Immunschwäche nach dem Lockdown: 4,5 Millionen Atemwegserkrankungen in einer Woche

Die Zahl der Atemwegserkrankungen hat sich vervielfacht – und das betrifft nicht nur Corona. Durch Lockdown und andere Maßnahmen wurde die natürliche Immunität in der Bevölkerung gegen viele Erkrankungen abgebaut. Das rächt sich jetzt.

IMAGO / Westend61

1,2 Millionen Arztbesuche registrierte das Robert Koch-Institut in der Woche vom 27. Juni bis zum 3. Juli wegen akuter Atemwegserkrankungen. Insgesamt schätzt das RKI die Gesamtzahl der Atemwegserkrankungen innerhalb jener Woche auf 4,5 Millionen.

Diese Werte liegen deutlich über denen der Sommer vor Corona. Bei den Erwachsenen habe sich die Anzahl der Arztbesuche teilweise sogar verdreifacht, so das RKI. Schon in den vergangenen Wochenberichten hat das RKI von einer für die Jahreszeit ungewöhnlich hohen Infektionsrate gesprochen. Die Lockdowns, Kontaktverbote und Ausgangssperren der vergangenen beiden Jahre haben offenbar nicht nur soziale Ängste, sondern auch eine Immunschwäche bei vielen Menschen gefördert.

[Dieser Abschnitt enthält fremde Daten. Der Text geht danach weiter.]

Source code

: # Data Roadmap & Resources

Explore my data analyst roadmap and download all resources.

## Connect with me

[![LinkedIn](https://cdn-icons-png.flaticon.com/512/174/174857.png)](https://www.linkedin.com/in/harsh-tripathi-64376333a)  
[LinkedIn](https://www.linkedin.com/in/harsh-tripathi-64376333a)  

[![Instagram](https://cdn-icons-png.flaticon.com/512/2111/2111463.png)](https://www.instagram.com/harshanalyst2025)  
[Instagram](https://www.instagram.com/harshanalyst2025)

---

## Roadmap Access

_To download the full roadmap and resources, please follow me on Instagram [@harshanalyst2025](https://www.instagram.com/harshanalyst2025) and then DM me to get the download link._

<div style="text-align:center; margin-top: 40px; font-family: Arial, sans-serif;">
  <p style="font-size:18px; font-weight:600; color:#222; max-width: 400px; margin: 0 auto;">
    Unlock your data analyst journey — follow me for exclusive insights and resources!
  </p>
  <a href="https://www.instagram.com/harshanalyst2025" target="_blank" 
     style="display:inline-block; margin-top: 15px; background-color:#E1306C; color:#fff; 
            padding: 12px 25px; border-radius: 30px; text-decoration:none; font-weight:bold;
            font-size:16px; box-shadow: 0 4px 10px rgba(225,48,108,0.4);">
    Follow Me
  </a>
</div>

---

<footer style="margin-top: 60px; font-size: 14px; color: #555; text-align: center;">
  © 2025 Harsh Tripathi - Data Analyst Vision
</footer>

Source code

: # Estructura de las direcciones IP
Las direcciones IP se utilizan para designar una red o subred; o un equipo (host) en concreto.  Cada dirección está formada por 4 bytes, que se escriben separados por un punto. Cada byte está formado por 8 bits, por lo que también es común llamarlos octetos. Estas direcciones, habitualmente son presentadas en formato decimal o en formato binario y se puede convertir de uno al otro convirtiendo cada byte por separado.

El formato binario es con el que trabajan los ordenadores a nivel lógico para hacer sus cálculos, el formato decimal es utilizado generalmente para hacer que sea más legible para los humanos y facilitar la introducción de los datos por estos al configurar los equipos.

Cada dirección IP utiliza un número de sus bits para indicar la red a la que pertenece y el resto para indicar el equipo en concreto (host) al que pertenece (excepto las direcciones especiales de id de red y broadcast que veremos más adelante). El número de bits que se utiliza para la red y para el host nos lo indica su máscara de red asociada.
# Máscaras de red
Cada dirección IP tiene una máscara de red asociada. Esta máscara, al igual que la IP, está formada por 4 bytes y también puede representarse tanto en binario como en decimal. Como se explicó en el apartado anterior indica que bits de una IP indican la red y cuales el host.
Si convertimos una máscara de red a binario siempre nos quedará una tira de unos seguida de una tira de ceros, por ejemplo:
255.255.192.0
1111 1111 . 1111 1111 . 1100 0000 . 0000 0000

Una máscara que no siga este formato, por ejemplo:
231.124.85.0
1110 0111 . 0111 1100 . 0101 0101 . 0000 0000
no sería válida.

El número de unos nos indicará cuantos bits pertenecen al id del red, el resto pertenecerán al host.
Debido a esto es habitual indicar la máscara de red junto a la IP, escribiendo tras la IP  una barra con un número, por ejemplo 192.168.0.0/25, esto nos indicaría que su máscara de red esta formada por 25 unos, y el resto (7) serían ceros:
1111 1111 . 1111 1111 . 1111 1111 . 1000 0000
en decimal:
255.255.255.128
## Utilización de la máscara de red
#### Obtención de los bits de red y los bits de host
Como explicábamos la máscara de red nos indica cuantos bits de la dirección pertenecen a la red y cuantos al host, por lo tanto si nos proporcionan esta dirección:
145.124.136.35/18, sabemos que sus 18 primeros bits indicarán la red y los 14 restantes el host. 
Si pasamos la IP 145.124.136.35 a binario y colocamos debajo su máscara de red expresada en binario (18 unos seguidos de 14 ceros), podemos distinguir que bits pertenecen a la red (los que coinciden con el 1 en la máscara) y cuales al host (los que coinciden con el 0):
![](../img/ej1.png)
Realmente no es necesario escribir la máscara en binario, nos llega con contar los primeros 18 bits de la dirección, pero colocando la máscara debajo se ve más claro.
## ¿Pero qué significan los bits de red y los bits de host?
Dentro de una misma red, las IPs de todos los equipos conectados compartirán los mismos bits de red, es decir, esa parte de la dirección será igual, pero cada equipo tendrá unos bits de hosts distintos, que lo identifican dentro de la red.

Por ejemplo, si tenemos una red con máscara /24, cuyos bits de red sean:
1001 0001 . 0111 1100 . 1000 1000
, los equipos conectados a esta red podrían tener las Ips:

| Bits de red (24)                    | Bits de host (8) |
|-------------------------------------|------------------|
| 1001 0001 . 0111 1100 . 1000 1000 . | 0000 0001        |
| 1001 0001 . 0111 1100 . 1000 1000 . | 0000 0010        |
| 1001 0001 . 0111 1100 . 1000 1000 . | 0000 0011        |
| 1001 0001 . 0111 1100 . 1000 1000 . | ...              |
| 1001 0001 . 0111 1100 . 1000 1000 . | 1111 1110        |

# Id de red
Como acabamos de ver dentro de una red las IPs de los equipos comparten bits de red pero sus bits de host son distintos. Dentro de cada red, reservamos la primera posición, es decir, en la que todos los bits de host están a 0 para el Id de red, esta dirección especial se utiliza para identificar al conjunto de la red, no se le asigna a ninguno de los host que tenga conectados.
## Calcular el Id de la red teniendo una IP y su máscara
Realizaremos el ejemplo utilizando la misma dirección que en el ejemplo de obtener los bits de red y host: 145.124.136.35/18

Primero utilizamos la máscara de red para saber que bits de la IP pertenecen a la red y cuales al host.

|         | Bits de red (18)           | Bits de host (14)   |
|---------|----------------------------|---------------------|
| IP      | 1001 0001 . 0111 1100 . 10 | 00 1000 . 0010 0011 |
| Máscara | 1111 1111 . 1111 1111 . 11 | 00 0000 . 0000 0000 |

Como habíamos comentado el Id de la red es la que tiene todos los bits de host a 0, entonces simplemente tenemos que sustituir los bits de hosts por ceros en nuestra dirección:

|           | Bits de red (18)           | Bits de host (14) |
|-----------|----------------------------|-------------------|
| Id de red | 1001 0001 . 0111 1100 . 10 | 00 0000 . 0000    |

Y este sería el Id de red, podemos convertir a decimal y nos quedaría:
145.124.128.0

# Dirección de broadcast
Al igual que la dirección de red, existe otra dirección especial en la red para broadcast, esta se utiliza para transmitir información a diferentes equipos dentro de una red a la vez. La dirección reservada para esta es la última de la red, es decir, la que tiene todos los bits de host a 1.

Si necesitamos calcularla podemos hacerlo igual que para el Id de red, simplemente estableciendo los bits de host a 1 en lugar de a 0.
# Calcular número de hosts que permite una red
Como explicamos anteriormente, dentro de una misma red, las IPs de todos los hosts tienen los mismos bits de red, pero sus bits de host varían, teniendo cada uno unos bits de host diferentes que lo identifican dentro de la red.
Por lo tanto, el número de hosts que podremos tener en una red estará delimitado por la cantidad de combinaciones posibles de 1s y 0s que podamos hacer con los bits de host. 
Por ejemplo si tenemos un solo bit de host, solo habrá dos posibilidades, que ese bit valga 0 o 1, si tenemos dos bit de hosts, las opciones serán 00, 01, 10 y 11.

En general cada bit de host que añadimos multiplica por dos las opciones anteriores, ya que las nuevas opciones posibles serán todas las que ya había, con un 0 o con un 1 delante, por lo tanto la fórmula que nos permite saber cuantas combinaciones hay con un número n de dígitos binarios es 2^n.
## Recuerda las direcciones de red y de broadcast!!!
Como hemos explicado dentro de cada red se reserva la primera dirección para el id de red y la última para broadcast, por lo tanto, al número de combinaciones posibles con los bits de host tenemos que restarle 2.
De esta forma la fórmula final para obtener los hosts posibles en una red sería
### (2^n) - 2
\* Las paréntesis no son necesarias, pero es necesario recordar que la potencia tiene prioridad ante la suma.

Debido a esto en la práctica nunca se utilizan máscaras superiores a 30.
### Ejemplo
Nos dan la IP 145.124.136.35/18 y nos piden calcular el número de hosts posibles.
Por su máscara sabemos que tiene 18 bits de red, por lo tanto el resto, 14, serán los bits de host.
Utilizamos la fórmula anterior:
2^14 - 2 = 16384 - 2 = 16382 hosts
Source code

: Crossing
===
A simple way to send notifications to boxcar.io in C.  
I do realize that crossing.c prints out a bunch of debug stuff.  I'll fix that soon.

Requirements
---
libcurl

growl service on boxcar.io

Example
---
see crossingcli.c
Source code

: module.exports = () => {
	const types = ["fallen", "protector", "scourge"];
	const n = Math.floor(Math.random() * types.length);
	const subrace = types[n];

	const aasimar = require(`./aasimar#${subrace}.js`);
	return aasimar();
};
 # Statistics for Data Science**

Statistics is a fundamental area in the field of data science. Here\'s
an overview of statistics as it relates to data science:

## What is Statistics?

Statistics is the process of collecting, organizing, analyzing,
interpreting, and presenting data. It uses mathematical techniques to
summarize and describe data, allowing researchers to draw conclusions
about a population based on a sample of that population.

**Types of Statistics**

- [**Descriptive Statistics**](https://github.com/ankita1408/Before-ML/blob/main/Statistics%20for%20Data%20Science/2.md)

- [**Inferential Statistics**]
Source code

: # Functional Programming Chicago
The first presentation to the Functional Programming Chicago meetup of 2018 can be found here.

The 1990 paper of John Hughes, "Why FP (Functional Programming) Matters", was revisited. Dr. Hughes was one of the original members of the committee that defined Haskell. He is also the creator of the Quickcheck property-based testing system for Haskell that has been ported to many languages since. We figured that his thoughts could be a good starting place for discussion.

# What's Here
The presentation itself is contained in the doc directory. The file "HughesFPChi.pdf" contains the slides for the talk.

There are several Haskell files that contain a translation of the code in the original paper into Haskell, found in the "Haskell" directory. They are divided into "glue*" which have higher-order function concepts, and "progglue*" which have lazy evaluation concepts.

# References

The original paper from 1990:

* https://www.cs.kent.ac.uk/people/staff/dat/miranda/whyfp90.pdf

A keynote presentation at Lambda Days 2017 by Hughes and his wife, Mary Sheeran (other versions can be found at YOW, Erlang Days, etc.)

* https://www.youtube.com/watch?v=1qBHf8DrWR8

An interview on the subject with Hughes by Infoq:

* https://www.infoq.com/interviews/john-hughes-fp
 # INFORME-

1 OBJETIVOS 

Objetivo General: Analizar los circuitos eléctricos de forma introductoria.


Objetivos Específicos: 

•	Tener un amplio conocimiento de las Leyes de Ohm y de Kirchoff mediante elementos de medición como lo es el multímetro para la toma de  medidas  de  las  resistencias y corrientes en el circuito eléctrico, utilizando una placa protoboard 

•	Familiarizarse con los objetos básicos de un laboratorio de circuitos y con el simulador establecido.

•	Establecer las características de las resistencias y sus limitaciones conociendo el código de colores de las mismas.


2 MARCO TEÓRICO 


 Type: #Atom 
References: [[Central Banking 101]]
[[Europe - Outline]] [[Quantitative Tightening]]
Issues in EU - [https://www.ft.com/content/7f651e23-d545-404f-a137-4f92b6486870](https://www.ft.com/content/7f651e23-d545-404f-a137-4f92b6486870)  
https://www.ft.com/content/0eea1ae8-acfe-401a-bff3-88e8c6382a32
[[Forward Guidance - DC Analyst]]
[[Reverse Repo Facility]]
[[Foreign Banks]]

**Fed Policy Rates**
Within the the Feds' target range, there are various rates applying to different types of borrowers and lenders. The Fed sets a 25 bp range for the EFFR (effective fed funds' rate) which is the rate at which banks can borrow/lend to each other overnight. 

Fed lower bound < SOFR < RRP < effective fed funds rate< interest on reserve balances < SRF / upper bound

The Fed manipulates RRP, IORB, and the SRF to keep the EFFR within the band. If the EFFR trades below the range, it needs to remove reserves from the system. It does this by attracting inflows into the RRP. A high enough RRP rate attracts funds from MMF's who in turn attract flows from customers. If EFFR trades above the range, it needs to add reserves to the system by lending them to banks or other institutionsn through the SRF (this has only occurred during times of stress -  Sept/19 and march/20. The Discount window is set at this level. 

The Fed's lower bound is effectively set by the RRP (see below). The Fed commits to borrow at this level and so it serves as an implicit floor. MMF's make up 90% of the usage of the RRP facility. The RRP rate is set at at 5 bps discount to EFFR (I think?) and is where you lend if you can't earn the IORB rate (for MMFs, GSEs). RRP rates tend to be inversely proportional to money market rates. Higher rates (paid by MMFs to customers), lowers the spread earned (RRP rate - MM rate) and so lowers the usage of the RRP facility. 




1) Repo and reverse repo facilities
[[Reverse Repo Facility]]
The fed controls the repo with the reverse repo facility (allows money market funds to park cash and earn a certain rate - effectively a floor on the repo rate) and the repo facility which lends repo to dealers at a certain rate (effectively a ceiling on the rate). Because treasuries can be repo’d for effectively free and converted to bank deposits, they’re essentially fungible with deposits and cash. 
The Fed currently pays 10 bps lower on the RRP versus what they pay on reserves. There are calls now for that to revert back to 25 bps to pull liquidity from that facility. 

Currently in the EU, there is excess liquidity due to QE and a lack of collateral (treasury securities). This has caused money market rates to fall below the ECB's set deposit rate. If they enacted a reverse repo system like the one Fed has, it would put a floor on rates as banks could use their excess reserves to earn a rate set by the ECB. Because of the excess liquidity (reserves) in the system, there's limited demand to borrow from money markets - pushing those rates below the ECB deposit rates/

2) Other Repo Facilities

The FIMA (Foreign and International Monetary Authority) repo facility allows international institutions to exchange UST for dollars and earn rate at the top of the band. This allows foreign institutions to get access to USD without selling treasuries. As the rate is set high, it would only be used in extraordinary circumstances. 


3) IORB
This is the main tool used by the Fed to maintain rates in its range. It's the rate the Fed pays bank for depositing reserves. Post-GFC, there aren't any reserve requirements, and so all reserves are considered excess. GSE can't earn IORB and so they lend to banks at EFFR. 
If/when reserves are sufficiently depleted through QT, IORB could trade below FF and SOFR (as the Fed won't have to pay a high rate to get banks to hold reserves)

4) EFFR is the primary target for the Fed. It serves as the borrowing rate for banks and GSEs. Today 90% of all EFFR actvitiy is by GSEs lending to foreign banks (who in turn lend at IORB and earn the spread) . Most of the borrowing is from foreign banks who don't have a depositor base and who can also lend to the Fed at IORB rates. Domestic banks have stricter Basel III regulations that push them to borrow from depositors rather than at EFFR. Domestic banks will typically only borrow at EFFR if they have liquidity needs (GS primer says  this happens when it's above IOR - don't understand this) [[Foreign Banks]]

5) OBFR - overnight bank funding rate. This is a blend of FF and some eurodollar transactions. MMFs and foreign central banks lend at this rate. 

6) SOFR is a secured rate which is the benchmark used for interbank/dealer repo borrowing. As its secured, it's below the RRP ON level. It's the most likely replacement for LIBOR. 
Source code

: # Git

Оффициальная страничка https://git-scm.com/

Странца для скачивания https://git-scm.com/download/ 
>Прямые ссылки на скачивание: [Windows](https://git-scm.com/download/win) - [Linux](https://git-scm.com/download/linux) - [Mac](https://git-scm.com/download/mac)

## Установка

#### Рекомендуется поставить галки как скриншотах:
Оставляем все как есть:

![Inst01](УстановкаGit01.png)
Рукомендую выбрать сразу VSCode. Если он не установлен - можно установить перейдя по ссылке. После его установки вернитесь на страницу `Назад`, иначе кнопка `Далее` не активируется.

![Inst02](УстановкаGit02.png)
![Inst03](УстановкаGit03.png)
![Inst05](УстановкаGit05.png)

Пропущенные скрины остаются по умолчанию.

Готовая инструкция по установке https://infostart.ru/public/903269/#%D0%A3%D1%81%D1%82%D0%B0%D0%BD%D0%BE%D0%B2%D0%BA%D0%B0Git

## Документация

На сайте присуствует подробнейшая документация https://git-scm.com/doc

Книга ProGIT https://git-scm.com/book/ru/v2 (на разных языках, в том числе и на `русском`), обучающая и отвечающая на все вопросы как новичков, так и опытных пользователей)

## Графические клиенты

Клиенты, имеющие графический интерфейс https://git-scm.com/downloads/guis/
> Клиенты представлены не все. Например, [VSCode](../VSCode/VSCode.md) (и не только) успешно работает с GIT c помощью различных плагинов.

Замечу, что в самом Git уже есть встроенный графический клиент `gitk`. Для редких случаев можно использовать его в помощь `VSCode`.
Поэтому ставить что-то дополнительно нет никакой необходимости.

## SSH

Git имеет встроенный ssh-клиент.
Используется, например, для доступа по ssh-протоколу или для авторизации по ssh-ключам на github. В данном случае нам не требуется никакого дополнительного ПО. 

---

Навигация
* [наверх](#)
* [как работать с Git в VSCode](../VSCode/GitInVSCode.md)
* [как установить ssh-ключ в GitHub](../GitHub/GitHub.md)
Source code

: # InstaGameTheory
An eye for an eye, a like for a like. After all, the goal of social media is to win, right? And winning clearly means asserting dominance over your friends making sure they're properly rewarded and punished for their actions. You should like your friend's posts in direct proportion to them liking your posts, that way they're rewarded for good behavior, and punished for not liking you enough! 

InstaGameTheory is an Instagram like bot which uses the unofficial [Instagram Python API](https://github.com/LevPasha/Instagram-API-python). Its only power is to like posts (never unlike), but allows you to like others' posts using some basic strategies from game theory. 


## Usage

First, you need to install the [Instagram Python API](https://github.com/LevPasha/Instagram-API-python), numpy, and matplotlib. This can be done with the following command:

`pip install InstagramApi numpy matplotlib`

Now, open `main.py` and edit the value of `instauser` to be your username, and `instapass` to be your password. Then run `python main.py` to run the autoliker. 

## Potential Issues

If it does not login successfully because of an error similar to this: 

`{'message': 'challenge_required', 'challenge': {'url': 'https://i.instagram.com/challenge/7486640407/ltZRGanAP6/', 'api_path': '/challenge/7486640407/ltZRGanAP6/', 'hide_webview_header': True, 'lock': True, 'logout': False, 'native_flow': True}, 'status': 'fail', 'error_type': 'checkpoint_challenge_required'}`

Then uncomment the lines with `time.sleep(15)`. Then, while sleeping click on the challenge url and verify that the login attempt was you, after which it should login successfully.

Stichproben zufolge sei das erhöhte Infektionsgeschehen bei Kindern nicht auf Corona zurückzuführen. Erreger wie Parainfluenza oder Rhinoviren seien hier dominant. Bei den über 18-Jährigen sind die Infektionen laut RKI überwiegend solche mit dem Corona-Virus. Doch auch andere Atemwegserkrankungen spielen hier eine große Rolle. „Derzeit sehen wir in der Diagnostik ein buntes Bild und finden jede Woche fast alle Erreger“, berichtet etwa die Frankfurter Virologin Sandra Ciesek. Klar ist, dass auch unabhängig von Corona die Anzahl der Atemwegserkrankungen angestiegen ist. Warum das so ist, wird in dem RKI-Wochenbericht jedoch nicht beantwortet.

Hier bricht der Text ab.